### REQUIRED ACTION
Search the data for "성공적인". Return each matching line.

### AVAILABLE DATA

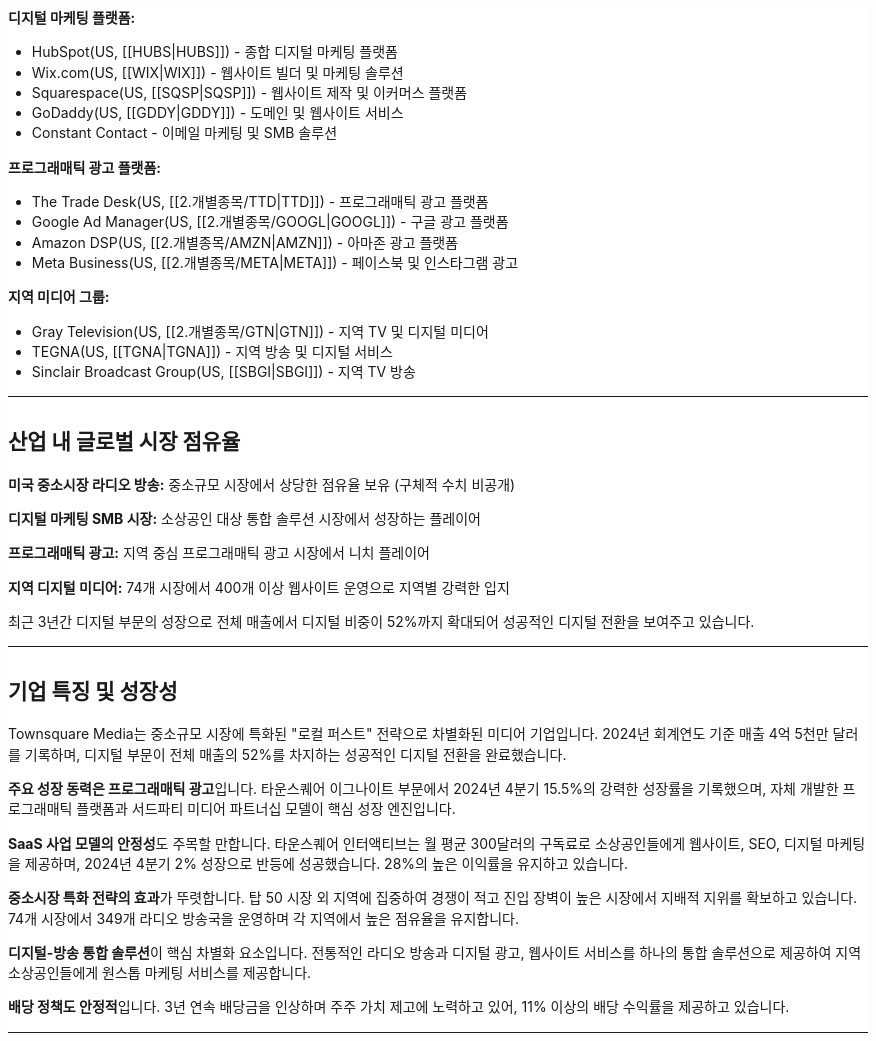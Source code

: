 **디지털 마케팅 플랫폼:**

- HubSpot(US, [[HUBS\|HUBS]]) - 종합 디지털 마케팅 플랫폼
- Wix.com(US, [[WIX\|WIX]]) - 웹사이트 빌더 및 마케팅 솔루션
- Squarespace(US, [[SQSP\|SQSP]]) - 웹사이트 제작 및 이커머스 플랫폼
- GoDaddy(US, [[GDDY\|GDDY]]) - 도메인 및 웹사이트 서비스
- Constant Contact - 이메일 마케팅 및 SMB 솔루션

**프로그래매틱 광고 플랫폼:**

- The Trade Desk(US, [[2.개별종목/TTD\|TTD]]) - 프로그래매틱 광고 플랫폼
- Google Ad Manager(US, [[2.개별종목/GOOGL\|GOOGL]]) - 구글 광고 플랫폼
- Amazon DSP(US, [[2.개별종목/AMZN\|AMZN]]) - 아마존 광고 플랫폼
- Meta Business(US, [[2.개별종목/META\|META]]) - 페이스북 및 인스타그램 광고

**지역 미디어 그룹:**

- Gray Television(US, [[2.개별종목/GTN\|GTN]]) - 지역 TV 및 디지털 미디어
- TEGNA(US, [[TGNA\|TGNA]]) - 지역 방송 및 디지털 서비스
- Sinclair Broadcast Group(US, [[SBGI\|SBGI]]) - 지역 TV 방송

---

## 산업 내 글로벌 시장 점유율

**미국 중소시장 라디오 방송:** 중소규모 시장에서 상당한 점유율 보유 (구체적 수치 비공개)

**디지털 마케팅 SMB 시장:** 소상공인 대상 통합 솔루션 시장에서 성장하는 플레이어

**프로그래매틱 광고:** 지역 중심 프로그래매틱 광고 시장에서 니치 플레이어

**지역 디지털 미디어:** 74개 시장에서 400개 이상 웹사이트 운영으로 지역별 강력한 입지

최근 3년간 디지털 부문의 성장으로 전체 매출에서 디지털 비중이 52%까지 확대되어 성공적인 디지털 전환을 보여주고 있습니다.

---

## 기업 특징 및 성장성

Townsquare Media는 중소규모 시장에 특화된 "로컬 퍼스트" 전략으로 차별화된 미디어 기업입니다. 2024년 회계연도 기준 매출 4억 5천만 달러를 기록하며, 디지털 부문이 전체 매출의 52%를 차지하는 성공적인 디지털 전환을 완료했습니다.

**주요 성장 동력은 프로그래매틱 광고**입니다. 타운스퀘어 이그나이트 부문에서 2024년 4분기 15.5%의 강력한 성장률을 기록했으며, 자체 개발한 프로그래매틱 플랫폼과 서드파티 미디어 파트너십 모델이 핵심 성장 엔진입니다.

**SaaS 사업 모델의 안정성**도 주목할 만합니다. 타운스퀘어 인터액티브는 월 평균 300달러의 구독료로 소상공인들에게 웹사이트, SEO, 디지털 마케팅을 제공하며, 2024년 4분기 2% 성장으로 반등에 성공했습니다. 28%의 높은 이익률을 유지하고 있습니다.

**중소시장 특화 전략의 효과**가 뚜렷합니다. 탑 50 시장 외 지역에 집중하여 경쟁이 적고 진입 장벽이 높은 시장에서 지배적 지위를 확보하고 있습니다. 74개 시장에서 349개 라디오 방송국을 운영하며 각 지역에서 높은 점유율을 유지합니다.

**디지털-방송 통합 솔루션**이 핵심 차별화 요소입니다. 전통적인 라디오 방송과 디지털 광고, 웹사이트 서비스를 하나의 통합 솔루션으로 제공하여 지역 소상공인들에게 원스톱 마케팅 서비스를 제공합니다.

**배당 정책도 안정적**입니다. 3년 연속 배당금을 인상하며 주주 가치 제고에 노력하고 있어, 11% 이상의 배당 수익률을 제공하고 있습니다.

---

### RESULT FOR THIS EXERCISE
최근 3년간 디지털 부문의 성장으로 전체 매출에서 디지털 비중이 52%까지 확대되어 성공적인 디지털 전환을 보여주고 있습니다.
Townsquare Media는 중소규모 시장에 특화된 "로컬 퍼스트" 전략으로 차별화된 미디어 기업입니다. 2024년 회계연도 기준 매출 4억 5천만 달러를 기록하며, 디지털 부문이 전체 매출의 52%를 차지하는 성공적인 디지털 전환을 완료했습니다.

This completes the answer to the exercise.